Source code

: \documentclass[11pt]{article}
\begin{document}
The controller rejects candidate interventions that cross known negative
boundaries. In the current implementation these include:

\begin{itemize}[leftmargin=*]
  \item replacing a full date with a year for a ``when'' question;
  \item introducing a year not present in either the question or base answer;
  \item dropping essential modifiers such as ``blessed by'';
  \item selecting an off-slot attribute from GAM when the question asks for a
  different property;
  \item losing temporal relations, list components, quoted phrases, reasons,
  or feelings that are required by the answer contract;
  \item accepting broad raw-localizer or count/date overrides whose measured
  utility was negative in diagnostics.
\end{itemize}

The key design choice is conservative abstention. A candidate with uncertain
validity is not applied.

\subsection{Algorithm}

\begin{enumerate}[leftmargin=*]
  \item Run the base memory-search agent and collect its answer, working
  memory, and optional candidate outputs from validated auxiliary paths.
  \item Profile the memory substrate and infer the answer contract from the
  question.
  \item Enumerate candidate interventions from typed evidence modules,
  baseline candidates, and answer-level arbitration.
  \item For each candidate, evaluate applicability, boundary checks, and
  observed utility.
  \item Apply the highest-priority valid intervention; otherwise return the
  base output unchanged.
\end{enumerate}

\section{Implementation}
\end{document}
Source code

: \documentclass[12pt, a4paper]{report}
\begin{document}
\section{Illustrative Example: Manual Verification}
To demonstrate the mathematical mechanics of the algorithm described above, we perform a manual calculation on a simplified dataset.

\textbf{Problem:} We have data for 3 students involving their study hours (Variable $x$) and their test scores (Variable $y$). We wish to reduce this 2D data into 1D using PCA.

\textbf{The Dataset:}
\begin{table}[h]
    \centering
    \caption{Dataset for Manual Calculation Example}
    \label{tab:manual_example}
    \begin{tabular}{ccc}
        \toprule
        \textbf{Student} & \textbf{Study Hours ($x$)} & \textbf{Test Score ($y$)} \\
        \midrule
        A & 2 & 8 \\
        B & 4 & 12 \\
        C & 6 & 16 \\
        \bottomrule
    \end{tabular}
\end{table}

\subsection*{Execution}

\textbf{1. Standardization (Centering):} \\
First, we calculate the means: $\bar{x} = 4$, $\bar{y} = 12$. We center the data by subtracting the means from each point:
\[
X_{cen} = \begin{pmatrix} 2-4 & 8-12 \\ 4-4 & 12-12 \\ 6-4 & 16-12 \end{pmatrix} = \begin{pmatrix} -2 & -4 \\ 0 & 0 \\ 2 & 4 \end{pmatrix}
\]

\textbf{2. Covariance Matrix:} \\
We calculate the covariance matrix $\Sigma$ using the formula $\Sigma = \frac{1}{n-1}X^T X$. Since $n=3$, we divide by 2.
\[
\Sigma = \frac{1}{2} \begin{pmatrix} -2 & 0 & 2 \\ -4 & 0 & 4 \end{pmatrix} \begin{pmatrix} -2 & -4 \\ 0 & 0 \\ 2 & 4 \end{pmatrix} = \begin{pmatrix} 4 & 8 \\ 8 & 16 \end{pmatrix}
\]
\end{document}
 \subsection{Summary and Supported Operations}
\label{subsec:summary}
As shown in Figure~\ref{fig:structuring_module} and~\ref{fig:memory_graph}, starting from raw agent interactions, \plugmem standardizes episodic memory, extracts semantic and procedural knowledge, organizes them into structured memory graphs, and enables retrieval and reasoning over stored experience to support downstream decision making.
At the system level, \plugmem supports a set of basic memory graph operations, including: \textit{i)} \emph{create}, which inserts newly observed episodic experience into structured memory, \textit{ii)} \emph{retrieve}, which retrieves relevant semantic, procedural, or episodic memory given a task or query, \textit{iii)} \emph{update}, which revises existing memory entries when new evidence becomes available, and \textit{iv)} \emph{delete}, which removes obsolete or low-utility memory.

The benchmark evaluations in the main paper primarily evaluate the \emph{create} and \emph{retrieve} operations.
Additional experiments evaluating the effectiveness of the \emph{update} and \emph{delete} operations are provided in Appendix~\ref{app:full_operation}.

TASK PROMPT
Show every line of the listing containing the string "observed" by copying it.

RESULT
  observed utility.
At the system level, \plugmem supports a set of basic memory graph operations, including: \textit{i)} \emph{create}, which inserts newly observed episodic experience into structured memory, \textit{ii)} \emph{retrieve}, which retrieves relevant semantic, procedural, or episodic memory given a task or query, \textit{iii)} \emph{update}, which revises existing memory entries when new evidence becomes available, and \textit{iv)} \emph{delete}, which removes obsolete or low-utility memory.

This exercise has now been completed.